BCAAs have been tested in clinical trials and animal models for their effect on different parameters associated with metabolic syndrome. In a double blind, randomized controlled trial, leucine supplementation (3 g/day) given for 8 weeks during energy restriction results in improved fat free mass and lean tissue mass compared to the placebo in adults with metabolic syndrome [174]. In mice, leucine supplementation (6%, which corresponds to the amount of leucine in a high protein diet) given for 20 weeks shows beneficial effects on liver triglyceride content and insulin sensitivity [175]. The other BCAA isoleucine (2.5%), when given as a supplement for 4 weeks to dietary-induced obese mice, partly prevents the accumulation of triglycerides in the liver and lowers the epididymal white adipose tissue mass [176].
Other results have been obtained from a few trials aiming to evaluate the interest of supplementation with other amino acids, namely glycine and histidine, in situations of metabolic syndrome. The effects of glycine supplementation (15 g/day) vs. the placebo given for 3 months have been tested in volunteers with characteristics of metabolic syndrome and this amino acid decreases the systolic blood pressure [177]. Glycine supplementation (1%) improves insulin sensitivity in a rodent model of sucrose-induced insulin resistance [178], and, interestingly, this improvement is paralleled by an increased concentration of glutathione in liver.
In a randomized controlled trial with obese individuals with characteristics of metabolic syndrome, histidine supplementation (4 g/day) when given for 12 weeks improves insulin resistance [179].
Lastly, when phenylalanine is given to rats in drinking water (2 g/L) for 28 weeks, it results in an increased hepatic lipid deposition [180]. Such phenylalanine supplementation represents 55 mg phenylalanine per day. This amount can be compared to the usual consumption of phenylalanine from rats’ regular diet, which is 136 mg phenylalanine per day [47].

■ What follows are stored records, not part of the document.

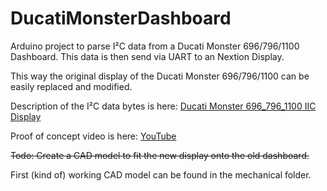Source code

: # DucatiMonsterDashboard
Arduino project to parse I²C data from a Ducati Monster 696/796/1100 Dashboard. This data is then send via UART to an Nextion Display.

This way the original display of the Ducati Monster 696/796/1100 can be easily replaced and modified.

Description of the I²C data bytes is here: [Ducati Monster 696_796_1100 IIC Display](https://docs.google.com/spreadsheets/d/1WdOjVQwvyOIAMNKgtXwvXAogE4OQodvtbT7t_hhz6L8)

Proof of concept video is here: [YouTube](https://youtu.be/okvaCjY8tiw)


~~Todo: Create a CAD model to fit the new display onto the old dashboard.~~

First (kind of) working CAD model can be found in the mechanical folder.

3.6. Amino Acid Supplementation in Miscellaneous Situations

There are some data from preclinical and clinical studies which suggest that amino acid supplementation could be of value in other different situations, notably in cases of inadequate protein intake. Although this narrative review does not claim to be exhaustive, several typical situations are presented here. For instance, regarding osteoporosis prevention, in a randomized study, increased protein intake (from 58 to 69 g per day together with increased calcium intake) in the elderly receiving an adequate vitamin D supply was associated with significant reduction in all fractures, hip fractures, and falls [181]. Because glutamate has been implicated in osteoblast and osteoclast differentiation [182,183,184], because this amino acid displays a mitogenic effect on osteoblasts [185], and lastly because glutamate prevents decreased bone mineral density in the femur and tibia after systemic administration [186], glutamate supplementation has been tested for its effect on bone quality in situations when such quality is compromised. Monosodium glutamate (from 5 to 20 g/kg diet) given for 6 to 12 weeks partly preserves bone quality in mice under moderate protein restriction [187]. However, relatively high doses of glutamate in supplements were used to observe the significant effects in this latter study, and this can be explained by the fact that virtually all glutamate in a regular diet is metabolized by the gut during absorption [188,189]. Then, it would be of interest to test the effects of glutamate in supplements in randomized controlled clinical trials with older volunteers at risk of osteoporosis. The study of the effects of proline supplementation on bone quality would also be of interest because this amino acid can be hydroxylated in the collagen proteins, giving rise to hydroxyproline [190]. Proline and hydroxyproline are abundant in collagens [191]. The test of this hypothesis requires new experimental studies and clinical trials.
Supplementation with amino acids has been tested in hemodialysis patients. Interestingly, oral administration of a mixture containing the nine indispensable amino acids together with nine dispensable amino acids (5.4 g amino acids) administered on interdialytic days to hemodialysis patients was able to counteract the amino acid loss in these patients [192].
In a randomized controlled clinical trial with compensated cirrhotic patients, supplementation with BCAAs (4.06, 3.52, and 3.26 g/day of leucine, isoleucine, and valine, respectively) for 16 weeks improves liver frailty index and muscle mass [193].
Although an observational study found that substituting dietary low-quality carbohydrates with isocaloric animal protein is significantly associated with a lower prevalence of cognitive decline in older people [194], and although higher protein intake is associated with lower odds of subjective cognitive decline in two recent studies [195,196], little is known on the effects of supplementation with one or several specific amino acids on such processes. One study in mice shows that dietary supplementation with indispensable amino acids together with cysteine and arginine increased the mitochondrial biogenesis and endogenous antioxidant response in the hippocampus, to an extent comparable to those elicited by exercise [197]. In this study, the rationale for the supplementation with indispensable amino acids (and notably the BCAAs) was based on the effects of some indispensable amino acids on the activation of the mammalian target of rapamycin (mTOR). Such activation is related to the increased nitric oxide-mediated mitochondrial biogenesis, while arginine (assumed to be in limiting quantity) was used in these experiments as a precursor of nitric oxide. Although these experimental results wait for confirmation in humans, they suggest the beneficial effects of both exercise and complex mixtures of amino acids on this cerebral structure involved notably in memory and learning [198,199]. This pioneering work asks for further research development to document the possible effects of specific amino acids on the process of age-related cognitive decline.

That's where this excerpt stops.